The work we are presenting here builds on “Arkisto”, an initiative started in 2019 and funded by an ARDC precursor, the Australian National Data Service. Arkisto was an informal collaboration between the University of Technology Sydney and PARADISEC with contributions from AARNet and the State Library of NSW, and resulted in a website that articulated some principles and use cases for designing sustainable repositories. The initial work was presented at OR 2021. The Arkisto approach is summarised on the home page: Data on an Arkisto deployment is always available on disc (or object storage) with a complete description independently of any services such as websites or APIs. Once the data is safe and well described, Arkisto has a flexible model for how data can be accessed using a variety of services. The approach, and the standards it mentioned, the Oxford Common File Layout (OCFL) (Hankinson et al., 2019) and Research Object RO-Crate (RO-Crate) (Soiland-Reyes et al., 2022), were included in the successful proposal for the Language Data Commons of Australia project, and that project with continued collaboration with PARADISEC and the University of Sydney, has advanced the work.

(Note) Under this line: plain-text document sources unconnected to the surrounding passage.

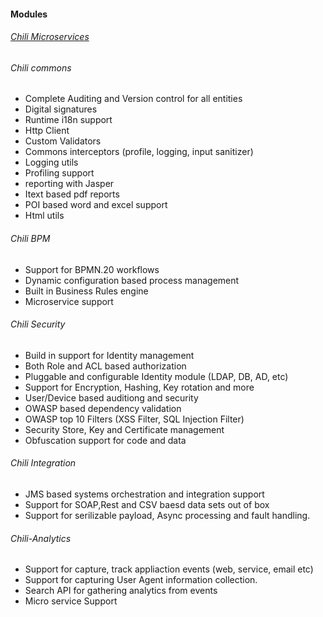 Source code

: 
#### Modules
###### [Chili Microservices](https://github.com/ayalamanchili/chili)

###### Chili commons
* Complete Auditing and Version control for all entities
* Digital signatures
* Runtime i18n support
* Http Client
* Custom Validators
* Commons interceptors (profile, logging, input sanitizer)
* Logging utils
* Profiling support
* reporting with Jasper
* Itext based pdf reports
* POI based word and excel support
* Html utils

###### Chili BPM
* Support for BPMN.20 workflows 
* Dynamic configuration based process management
* Built in Business Rules engine
* Microservice support

###### Chili Security
* Build in support for Identity management
* Both Role and ACL based authorization
* Pluggable and configurable Identity module (LDAP, DB, AD, etc)
* Support for Encryption, Hashing, Key rotation and more
* User/Device based auditiong and security
* OWASP based dependency validation
* OWASP top 10 Filters (XSS Filter, SQL Injection Filter)
* Security Store, Key and Certificate management
* Obfuscation support for code and data

###### Chili Integration
* JMS based systems orchestration and integration support
* Support for SOAP,Rest and CSV baesd data sets out of box
* Support for serilizable payload, Async processing and fault handling.

###### Chili-Analytics
* Support for capture, track appliaction events (web, service, email etc)
* Support for capturing User Agent information collection.
* Search API for gathering analytics from events
* Micro service Support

 ::  ::  ::  ::  :: Not really a platform, the core idea was a set of principles :: These are two important specifications but we should not have tied Arkisto to just these two :: THIS BIT IS WHAT WE *REALLY* MEANT TO SAY ::

The Arkisto work was helpful in that it aided in securing funding and was the starting point for principled development of Archival Repository solutions. However, it had a few issues.

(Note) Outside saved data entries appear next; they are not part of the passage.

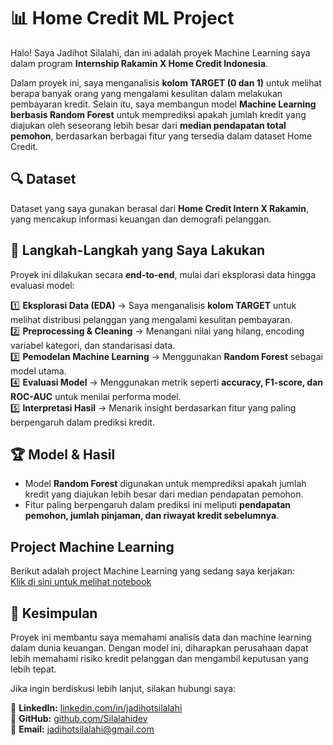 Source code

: 


# 📊 Home Credit ML Project  
Halo! Saya Jadihot Silalahi, dan ini adalah proyek Machine Learning saya dalam program **Internship Rakamin X Home Credit Indonesia**.  

Dalam proyek ini, saya menganalisis **kolom TARGET (0 dan 1)** untuk melihat berapa banyak orang yang mengalami kesulitan dalam melakukan pembayaran kredit. Selain itu, saya membangun model **Machine Learning berbasis Random Forest** untuk memprediksi apakah jumlah kredit yang diajukan oleh seseorang lebih besar dari **median pendapatan total pemohon**, berdasarkan berbagai fitur yang tersedia dalam dataset Home Credit.  

## 🔍 Dataset  
Dataset yang saya gunakan berasal dari **Home Credit Intern X Rakamin**, yang mencakup informasi keuangan dan demografi pelanggan.  

## 🚀 Langkah-Langkah yang Saya Lakukan  
Proyek ini dilakukan secara **end-to-end**, mulai dari eksplorasi data hingga evaluasi model:  

1️⃣ **Eksplorasi Data (EDA)** → Saya menganalisis **kolom TARGET** untuk melihat distribusi pelanggan yang mengalami kesulitan pembayaran.  
2️⃣ **Preprocessing & Cleaning** → Menangani nilai yang hilang, encoding variabel kategori, dan standarisasi data.  
3️⃣ **Pemodelan Machine Learning** → Menggunakan **Random Forest** sebagai model utama.  
4️⃣ **Evaluasi Model** → Menggunakan metrik seperti **accuracy, F1-score, dan ROC-AUC** untuk menilai performa model.  
5️⃣ **Interpretasi Hasil** → Menarik insight berdasarkan fitur yang paling berpengaruh dalam prediksi kredit.  

## 🏆 Model & Hasil  
- Model **Random Forest** digunakan untuk memprediksi apakah jumlah kredit yang diajukan lebih besar dari median pendapatan pemohon.  
- Fitur paling berpengaruh dalam prediksi ini meliputi **pendapatan pemohon, jumlah pinjaman, dan riwayat kredit sebelumnya**.

## Project Machine Learning

Berikut adalah project Machine Learning yang sedang saya kerjakan:  
[Klik di sini untuk melihat notebook](https://github.com/Silalahidev/ProjectMachineLearning/blob/d0074b623341303328dfa0413128fcce6efe21f1/project.ipynb)



## 📝 Kesimpulan  
Proyek ini membantu saya memahami analisis data dan machine learning dalam dunia keuangan. Dengan model ini, diharapkan perusahaan dapat lebih memahami risiko kredit pelanggan dan mengambil keputusan yang lebih tepat.  

Jika ingin berdiskusi lebih lanjut, silakan hubungi saya:  

🔗 **LinkedIn:** [linkedin.com/in/jadihotsilalahi](https://linkedin.com/in/jadihotsilalahi)  
🔗 **GitHub:** [github.com/Silalahidev](https://github.com/Silalahidev)  
📧 **Email:** jadihotsilalahi@gmail.com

The core idea of Arkisto was indeed a set of principles, but:

We also presented it as a “Platform” (whatever that is) and tied implementation of the platform to two particular Specifications (which we still use at LDaCA). The informality of the collaboration became a problem when there were disagreements; the site did not have clear ownership or governance so there was no mechanism for resolving issues or making major changes to the site. We decided to revisit the Arkisto approach, separating out principles (CARE and FAIR), implementation protocols, and then implementation details such as which specifications are followed and software tools to implement them.

Here we introduce the PILARS protocols, which the lead of the LDaCA project, Professor Michael Haugh, described as a guide to implementing “CAREul FAIRness”, referring to the CARE and FAIR principles. This is a snapshot of the current draft. The Protocols have a persistent identifier: http://w3id.org/ldac/pilars

 ::  ::

The CARE principles frame the FAIR principles with an emphasis on the rights of Indigenous Peoples, and (we think on the LDaCA project) have relevance to any data.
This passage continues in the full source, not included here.